A 2018-19 Magic Grant Profile

By Alex Calderwood.

You’re browsing Instagram and you see someone wearing a winter coat that speaks to you. You comment on the post and ask “Love the jacket, what kind is it?.” A few minutes later, the poster responds “Canada Goose, obviously.” You remember something about the brand and other designer clothes being banned from some British schools to stop ‘poverty shaming.’ Best for you to move on.

For two humans, this is an easy exchange of information. But try casting a data-seeking computer in your role, and it will face a series of difficult challenges. For a computer, the process begins by discerning there is a jacket in the image and, being introspective enough to realize that of its qualities, knowledge of the type and brand of jacket is valuable. From there, the tasks only become more difficult — formulating a question to get at this information, asking it in a way that is likely to get a response from the Instagram poster, and then interpreting their answer. Thanks to Apoorva Dornadula and Ranjay Krishna’s team at Stanford, led by Professor Michael Bernstein and funded in part by a 2018-19 Magic Grant, developing and applying this information gathering workflow is becoming a reality.

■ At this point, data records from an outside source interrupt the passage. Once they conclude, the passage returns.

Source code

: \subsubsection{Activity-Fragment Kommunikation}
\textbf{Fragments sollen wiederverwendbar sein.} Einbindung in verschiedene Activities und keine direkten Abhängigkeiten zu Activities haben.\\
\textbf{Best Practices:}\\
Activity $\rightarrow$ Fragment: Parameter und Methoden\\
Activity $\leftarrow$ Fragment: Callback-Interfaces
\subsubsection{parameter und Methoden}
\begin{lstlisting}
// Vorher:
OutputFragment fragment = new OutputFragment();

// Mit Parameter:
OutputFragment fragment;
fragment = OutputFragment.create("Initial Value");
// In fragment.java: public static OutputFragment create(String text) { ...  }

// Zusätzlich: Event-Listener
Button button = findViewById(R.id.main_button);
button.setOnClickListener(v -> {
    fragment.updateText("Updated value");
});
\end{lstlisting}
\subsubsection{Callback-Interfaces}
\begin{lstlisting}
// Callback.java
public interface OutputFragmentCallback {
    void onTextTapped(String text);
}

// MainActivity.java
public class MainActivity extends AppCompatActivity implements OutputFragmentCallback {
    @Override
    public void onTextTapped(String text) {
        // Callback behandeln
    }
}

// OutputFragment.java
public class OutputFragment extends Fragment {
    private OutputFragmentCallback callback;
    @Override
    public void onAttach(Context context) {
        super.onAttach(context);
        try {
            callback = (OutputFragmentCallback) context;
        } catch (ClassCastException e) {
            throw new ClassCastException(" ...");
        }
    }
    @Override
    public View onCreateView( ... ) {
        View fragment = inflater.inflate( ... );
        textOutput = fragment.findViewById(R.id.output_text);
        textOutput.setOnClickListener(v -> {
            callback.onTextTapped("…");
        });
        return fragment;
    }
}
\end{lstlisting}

The machine learning models underlying artificial intelligence systems are only as good as the data that they’re built and trained on. The project, Learning to Engage in Conversations with AI Systems, seeks to advance the development of artificial intelligence by changing the way we collect and build these datasets. By focusing on the learning of social norms and engagement strategies that allow an AI system to retrieve information through question asking, a computer is able to build learning datasets of its own, soliciting much needed user feedback. Among the goals of the project, says Krishna, is the ability to treat people less as a source of data to be studied, but rather as partners that actively teach the systems using natural language, posing and interpreting questions.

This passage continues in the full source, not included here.